Un élixir de jouvence qui reste faillible
Une fois lancé dans l'aventure, Atelier Marie est un jeu qui se joue avec plaisir, mais malgré tout, ses origines modestes restent apparentes : n'oublions pas que c'est tout premier épisode de la série Atelier, sorti en 1997, et que forcément, la formule se devait d'être perfectionnée au fur et à mesure. Par exemple, Salburg est une toute petite ville, comptant une dizaine de PNJs seulement, et très peu à voir. Les zones de collectes sont peu nombreuses, toutes petites, et le bestiaire franchement famélique. Et si le jeu ne se concentre pas sur le combat, les systèmes en place sont on ne peut plus simplistes, loin derrière ce qui se faisait à l'époque en termes de RPG. Jolie couche de polish ou non, nous sommes face à un jeu qui aurait pu sortir sans soucis sur Super Nintendo, et ne nous poussera pas à la réflexion. D'ailleurs, jouer avec la limite de temps activée sauve carrément les meubles, car ainsi, il est ainsi impossible d'exploiter toutes les faiblesses du jeu, y compris sa facilité déconcertante. Mais même en sachant tout cela, Atelier Marie Remake est un jeu possédant un charme fou et un « gameplay loop » efficace malgré ses fautes. D'ailleurs, si vous êtes curieux de voir l'original, il sera disponible en DLC, avec ses graphismes en pixel art tout mignons et ses systèmes de jeu d'origine.
Les musiques du jeu d'origine, par contre, sont disponibles dans le remake, où vous pourrez non seulement choisir entre la BO remastérisée ou originale en qualité MIDI, mais aussi quelle musique se joue quand. D'ailleurs, la bande son est superbe et se laisse écouter sans aucun souci, et beaucoup de dialogues sont doublés en Japonais, contribuant à l'immersion du joueur dans le quotidien peu commun de Marie.
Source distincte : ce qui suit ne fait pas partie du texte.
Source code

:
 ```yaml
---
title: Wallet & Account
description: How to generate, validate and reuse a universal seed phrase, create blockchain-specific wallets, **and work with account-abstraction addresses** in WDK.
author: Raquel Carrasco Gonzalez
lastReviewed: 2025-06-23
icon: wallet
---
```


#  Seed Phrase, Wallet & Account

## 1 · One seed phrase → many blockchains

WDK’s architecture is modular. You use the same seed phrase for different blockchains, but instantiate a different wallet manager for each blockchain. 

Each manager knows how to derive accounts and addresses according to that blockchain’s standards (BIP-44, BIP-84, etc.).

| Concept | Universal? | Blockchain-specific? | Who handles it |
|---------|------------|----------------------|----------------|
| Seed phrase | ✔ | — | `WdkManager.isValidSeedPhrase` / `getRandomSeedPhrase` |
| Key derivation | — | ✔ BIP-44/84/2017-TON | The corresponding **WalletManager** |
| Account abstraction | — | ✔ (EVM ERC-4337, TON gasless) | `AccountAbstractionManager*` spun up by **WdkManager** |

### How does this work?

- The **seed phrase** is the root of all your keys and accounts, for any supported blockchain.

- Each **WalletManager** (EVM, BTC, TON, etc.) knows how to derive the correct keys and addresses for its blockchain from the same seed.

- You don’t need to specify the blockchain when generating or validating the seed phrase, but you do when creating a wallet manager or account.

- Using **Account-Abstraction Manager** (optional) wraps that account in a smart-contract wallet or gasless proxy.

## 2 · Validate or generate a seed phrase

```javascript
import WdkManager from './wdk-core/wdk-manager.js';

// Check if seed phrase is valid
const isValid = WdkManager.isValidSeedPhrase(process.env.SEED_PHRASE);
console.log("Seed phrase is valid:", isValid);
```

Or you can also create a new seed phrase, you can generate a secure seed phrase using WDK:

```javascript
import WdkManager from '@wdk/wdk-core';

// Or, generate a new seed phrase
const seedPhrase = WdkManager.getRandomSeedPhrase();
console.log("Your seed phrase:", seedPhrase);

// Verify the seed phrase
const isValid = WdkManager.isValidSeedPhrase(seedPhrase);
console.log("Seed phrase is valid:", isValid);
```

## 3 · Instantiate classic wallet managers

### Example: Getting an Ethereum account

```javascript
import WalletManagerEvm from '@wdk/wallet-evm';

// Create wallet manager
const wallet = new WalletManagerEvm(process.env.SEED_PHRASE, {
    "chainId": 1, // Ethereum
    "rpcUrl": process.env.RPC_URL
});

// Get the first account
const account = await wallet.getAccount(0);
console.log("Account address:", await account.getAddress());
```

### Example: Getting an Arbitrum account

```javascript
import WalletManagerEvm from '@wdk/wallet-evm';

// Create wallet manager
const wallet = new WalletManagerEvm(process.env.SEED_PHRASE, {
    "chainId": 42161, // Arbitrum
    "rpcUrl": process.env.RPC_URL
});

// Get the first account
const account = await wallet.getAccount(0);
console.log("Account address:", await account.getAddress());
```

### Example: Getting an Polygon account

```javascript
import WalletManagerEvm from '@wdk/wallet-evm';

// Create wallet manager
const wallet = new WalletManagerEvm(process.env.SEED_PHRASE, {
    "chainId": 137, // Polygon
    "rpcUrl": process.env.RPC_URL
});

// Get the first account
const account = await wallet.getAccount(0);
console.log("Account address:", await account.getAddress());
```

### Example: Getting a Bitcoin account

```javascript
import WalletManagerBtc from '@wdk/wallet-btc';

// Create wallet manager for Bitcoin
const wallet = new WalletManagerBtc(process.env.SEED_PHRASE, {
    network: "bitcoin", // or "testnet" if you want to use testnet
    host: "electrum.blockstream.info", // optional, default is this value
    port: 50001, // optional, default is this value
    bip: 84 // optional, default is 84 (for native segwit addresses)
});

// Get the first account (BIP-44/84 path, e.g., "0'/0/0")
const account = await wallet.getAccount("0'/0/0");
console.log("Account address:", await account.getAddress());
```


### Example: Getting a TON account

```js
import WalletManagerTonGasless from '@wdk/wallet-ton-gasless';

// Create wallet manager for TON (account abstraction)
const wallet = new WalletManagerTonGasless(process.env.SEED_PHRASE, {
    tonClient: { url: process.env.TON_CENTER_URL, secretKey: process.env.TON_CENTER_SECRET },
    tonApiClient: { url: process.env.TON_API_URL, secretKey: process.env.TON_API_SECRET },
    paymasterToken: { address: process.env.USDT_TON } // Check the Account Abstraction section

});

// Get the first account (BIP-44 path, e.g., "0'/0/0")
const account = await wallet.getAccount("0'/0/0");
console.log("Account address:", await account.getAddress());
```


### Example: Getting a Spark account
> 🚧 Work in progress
Niveau graphismes, le jeu exploite les capacités de la Switch à merveille, se contentant de modèles 3D « chibis » très mignons et attachants, et ne souffrant d'aucun ralentissement ou chargement même dans les zones de collecte les plus peuplées, ou les attaques les plus impressionnantes. En fait, le jeu possède un cachet graphique indéniable qui est une des ses forces. Lors des dialogues importants, de très belles illustrations légèrement animées illustrent les personnages dans des proportions réalistes et nous permettent de les voir sous un autre jour. Mais le plus étonnant est de comparer le remake à l'original : vous constaterez à quel point les similarités entre les deux sont prenantes, et le soin apporté au remake d'un titre qui méritait vraiment de sortir de l'obscurité.